“I only mean——You wouldn’t see Mother——Every one looks at you!” And then, “I’m sorry, Laura, but you made me say what I think.”
“Of course. I’m glad. I’m glad to know what you think.”
Her voice grew higher and higher as she tried to over-top the catch in it. He had put a match to her quick young pride, and it blazed and raged within her till she was quite sick with the physical pain of it. The intolerable, humiliating tears rose under her lids. Always with her back to him she took her handkerchief, screwed it to a point, and removed them with precise care. She could not quite control them, the square danced mistily, but at least she would not show a stained face. Head up before everything!
‘Not natural,’ ‘like an actress.’... Oh, it wasn’t fair of Justin ... wasn’t fair not to give her time to get used to him again.... He’d been grown-up so much longer, but didn’t he remember what it felt like to be shy and awkward and uncertain?... How could one cover it up but by being glib?... At Paris they liked her.... Mrs. Cloud liked her.... Mrs. Cloud had liked her green dress.... She didn’t know what he meant.... It wasn’t vanity, everybody waved their hair.... She couldn’t help her voice being loud.... She had never realized that she was so full of faults.... She had only wanted to make herself nice—and now it was all wrong.... And after looking forward so to Italy.... Not that she cared ... not that she cared a hang!...

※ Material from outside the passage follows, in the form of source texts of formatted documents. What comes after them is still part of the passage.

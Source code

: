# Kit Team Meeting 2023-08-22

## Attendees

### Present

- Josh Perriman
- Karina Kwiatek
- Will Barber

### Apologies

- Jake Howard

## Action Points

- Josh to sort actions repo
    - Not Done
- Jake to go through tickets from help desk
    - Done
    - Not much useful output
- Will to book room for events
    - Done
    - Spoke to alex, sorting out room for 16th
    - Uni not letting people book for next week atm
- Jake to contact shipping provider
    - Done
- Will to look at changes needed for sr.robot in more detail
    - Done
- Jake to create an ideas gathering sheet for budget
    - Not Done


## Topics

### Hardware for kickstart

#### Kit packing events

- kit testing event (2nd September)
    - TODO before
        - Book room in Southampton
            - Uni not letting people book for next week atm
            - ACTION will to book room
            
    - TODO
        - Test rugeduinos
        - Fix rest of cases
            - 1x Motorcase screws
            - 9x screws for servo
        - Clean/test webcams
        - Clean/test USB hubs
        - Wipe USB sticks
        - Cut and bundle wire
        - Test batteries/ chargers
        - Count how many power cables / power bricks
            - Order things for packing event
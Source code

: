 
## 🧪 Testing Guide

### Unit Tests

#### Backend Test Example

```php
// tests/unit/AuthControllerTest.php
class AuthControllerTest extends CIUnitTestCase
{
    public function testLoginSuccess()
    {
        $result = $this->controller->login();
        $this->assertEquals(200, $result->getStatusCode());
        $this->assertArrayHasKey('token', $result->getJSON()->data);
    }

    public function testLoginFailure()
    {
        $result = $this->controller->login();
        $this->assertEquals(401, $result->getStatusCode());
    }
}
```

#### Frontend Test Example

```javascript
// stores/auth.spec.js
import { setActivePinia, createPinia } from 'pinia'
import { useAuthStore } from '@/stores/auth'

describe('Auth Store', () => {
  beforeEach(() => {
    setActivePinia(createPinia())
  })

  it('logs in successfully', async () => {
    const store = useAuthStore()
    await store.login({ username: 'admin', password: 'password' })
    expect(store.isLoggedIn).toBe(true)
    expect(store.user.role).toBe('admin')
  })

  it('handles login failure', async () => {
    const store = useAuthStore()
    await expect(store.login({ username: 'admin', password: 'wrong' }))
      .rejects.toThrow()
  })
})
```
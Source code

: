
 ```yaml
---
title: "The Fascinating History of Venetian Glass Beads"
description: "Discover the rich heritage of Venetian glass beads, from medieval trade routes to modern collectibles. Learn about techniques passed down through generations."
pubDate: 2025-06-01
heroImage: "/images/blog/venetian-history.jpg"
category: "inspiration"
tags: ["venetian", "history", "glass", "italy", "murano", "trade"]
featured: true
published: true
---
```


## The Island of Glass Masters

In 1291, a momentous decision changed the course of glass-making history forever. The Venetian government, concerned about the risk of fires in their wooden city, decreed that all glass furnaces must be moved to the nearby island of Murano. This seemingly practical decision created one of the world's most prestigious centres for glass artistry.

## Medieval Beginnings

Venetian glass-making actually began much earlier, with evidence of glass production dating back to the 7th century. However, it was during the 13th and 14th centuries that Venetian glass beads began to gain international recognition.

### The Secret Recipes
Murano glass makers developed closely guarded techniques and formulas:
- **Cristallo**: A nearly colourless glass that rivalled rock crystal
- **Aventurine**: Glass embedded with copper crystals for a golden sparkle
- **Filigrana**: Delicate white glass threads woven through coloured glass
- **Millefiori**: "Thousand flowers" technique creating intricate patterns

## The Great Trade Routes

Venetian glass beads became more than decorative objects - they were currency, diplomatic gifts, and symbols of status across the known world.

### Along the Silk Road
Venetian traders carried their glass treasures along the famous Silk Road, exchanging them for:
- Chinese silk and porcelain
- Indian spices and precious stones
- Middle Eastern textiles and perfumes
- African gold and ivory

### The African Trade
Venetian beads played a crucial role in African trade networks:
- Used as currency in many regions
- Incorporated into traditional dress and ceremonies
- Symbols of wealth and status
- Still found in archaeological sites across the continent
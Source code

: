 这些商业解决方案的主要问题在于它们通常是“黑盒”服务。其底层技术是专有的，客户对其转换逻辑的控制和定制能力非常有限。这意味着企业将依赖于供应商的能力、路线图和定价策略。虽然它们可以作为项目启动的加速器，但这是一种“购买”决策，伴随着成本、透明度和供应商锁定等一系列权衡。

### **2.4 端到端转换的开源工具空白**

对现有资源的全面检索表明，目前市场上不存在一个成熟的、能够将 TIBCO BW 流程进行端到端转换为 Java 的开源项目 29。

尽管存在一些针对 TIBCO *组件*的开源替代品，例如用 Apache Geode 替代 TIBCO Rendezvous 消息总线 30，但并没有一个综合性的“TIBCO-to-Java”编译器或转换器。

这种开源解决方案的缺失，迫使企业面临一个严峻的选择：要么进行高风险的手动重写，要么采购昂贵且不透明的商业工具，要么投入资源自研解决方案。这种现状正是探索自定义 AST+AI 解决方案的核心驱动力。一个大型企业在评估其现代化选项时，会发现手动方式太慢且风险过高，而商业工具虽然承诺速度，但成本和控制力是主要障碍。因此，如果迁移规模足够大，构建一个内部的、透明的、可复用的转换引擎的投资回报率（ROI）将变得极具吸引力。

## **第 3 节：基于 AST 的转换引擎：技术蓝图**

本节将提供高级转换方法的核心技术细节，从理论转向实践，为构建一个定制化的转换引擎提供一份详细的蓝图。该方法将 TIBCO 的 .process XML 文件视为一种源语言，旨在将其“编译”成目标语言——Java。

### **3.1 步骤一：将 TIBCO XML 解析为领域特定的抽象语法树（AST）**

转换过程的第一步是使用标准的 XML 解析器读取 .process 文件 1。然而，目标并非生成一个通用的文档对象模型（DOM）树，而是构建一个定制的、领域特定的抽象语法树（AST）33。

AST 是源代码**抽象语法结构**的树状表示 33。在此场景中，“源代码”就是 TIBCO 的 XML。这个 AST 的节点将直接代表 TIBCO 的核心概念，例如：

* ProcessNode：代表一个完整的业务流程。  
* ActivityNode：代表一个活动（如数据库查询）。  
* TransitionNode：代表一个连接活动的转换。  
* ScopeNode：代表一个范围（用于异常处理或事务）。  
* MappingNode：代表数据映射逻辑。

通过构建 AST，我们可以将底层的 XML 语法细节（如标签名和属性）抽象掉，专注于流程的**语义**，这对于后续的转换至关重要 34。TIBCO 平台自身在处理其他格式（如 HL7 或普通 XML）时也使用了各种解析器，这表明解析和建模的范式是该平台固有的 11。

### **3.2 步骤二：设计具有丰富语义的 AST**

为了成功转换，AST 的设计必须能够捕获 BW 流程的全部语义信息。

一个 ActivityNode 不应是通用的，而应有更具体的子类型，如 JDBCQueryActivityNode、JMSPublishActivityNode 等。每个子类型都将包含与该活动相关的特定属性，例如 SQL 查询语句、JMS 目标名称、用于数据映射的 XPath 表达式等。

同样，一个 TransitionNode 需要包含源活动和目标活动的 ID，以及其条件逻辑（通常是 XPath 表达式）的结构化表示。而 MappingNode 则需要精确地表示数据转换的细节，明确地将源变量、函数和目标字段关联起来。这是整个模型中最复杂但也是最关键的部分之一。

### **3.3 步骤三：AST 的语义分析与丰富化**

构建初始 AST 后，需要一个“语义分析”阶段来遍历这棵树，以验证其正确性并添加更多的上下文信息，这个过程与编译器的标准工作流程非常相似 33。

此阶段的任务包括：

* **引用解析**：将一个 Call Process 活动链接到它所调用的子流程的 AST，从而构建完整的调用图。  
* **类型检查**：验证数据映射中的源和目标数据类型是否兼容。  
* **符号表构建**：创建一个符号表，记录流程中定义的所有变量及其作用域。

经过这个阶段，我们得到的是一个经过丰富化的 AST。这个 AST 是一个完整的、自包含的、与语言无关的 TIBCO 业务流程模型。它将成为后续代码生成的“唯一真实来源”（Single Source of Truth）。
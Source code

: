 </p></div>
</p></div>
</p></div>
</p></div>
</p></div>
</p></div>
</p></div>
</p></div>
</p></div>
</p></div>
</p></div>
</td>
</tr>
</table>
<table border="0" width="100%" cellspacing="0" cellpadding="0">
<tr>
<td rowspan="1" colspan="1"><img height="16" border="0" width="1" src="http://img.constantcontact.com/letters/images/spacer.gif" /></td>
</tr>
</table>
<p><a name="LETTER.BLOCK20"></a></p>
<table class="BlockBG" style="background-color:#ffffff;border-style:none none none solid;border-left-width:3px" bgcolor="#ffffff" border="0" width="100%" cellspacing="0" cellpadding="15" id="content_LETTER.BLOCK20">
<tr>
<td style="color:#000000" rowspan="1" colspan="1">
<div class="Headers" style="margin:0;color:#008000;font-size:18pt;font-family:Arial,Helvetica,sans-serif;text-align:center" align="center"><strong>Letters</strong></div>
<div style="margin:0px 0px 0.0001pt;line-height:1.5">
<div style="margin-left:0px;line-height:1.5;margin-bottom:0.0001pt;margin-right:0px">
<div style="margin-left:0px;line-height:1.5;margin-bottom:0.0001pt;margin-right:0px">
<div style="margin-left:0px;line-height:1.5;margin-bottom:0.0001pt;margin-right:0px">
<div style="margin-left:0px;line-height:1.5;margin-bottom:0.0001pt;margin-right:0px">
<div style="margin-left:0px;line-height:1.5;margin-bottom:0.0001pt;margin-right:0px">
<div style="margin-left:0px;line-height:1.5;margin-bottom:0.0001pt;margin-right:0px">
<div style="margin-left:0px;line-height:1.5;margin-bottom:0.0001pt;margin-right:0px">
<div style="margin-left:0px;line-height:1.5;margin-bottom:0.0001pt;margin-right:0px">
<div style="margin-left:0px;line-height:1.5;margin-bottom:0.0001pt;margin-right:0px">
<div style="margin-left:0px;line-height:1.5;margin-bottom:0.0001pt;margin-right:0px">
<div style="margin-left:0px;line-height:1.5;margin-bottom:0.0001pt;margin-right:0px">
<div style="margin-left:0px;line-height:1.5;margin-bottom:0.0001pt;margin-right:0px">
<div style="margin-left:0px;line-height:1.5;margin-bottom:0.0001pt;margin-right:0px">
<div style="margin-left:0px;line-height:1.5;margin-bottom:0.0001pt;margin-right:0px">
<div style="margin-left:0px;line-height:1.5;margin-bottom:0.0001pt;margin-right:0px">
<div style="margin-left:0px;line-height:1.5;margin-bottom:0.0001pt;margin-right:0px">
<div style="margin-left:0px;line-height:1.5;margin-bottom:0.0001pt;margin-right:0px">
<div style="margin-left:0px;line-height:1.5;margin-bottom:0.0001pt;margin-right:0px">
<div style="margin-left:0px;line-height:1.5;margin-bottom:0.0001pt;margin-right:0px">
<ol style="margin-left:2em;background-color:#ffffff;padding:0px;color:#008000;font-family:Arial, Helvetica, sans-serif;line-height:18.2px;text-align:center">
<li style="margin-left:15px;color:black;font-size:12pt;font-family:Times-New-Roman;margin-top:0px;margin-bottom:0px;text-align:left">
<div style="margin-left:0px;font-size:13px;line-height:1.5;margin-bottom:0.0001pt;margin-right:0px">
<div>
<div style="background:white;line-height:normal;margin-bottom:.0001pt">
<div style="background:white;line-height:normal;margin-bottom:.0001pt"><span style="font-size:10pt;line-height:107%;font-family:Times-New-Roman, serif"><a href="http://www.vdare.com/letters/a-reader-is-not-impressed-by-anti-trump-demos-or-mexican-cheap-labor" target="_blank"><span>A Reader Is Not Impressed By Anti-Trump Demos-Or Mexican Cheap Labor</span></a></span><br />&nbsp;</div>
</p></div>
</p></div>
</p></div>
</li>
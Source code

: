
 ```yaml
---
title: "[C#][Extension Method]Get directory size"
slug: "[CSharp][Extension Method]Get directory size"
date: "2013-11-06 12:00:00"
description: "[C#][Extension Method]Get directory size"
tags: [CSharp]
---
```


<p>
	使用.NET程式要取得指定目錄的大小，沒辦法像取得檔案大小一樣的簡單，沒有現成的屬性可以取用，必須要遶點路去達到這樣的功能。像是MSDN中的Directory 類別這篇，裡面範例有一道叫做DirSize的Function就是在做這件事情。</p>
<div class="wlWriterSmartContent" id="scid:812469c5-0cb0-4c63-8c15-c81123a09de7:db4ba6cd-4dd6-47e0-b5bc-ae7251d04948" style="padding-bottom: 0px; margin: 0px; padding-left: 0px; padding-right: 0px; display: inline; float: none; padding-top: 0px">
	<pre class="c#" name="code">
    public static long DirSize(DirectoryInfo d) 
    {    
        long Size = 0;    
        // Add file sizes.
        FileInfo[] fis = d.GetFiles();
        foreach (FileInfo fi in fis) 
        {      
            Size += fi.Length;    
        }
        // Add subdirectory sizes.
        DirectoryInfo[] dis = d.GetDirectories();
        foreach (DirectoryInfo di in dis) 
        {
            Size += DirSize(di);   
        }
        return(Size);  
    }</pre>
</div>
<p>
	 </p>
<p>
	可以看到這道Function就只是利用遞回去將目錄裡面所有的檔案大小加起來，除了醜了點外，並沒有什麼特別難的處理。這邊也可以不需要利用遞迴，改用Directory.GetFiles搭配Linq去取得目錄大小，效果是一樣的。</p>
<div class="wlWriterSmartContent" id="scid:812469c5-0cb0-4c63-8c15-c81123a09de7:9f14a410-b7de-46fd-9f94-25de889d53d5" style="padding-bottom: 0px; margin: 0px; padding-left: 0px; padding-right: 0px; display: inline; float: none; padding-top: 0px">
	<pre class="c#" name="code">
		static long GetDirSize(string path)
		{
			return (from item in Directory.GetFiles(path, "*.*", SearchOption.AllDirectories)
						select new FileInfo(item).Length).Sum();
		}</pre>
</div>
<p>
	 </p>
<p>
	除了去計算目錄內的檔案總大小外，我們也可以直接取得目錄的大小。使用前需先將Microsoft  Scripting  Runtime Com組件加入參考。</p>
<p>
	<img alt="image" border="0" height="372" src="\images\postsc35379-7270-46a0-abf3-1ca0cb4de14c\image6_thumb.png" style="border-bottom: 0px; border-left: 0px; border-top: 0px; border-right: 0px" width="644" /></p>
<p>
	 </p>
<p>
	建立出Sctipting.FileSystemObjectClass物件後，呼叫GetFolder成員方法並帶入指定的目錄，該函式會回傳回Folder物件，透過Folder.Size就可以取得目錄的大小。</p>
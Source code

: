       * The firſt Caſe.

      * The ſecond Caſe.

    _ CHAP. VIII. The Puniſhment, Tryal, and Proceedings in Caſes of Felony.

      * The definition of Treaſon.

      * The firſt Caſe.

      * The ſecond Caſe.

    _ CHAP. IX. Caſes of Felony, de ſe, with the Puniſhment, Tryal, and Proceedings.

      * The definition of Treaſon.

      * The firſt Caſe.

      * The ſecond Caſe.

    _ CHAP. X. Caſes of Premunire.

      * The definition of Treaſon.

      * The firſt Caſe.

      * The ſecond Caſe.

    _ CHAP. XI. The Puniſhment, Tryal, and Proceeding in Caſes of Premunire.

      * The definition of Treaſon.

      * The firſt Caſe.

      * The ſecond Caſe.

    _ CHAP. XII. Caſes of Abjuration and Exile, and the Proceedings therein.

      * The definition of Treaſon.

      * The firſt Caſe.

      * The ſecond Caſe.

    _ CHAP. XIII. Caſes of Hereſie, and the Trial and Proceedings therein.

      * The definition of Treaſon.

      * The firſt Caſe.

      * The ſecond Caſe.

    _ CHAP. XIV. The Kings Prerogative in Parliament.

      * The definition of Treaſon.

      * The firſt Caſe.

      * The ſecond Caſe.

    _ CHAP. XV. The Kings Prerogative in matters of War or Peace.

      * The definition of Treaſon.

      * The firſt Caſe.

“Don’t worry, Laura!” Justin was stirred by a vague compunction, though he wished that she did not find it necessary to stand between him and the last of the light. “What does it matter? I told you—it’s nothing to do with me.”
She whirled round indignantly, all eyes and flame.
“Whom else has it got to do with but you and Mrs. Cloud and Gran’papa? If you feel that way I’ve got to alter things. It’s dreadful! It’s dreadful that you don’t like me any more.”
He was obliged to smile at that—a smile that lit up his face as sunshine brightens a room: and suddenly, for the first time since their meeting, he was at home with her again. The simplicity of her passionate distress was so familiar, so entirely the Laura he had missed, that the two alienating years were blotted out, as the darkness was blotting out Laura’s skirts and offending airs and graces, leaving him his foundling again in one of her tragi-comic rages, his rum old Laura, raw from conflict with life and Aunt Adela.
She must be smoothed down!... She must be smoothed down at once!...
“Here, dry up, Laura,” he advised her, “and don’t talk so much. You’re right, it’s getting too dark to read. Come on out with me and eat spaghetti on the pavement. They say that’s the thing to do when there’s a moon.”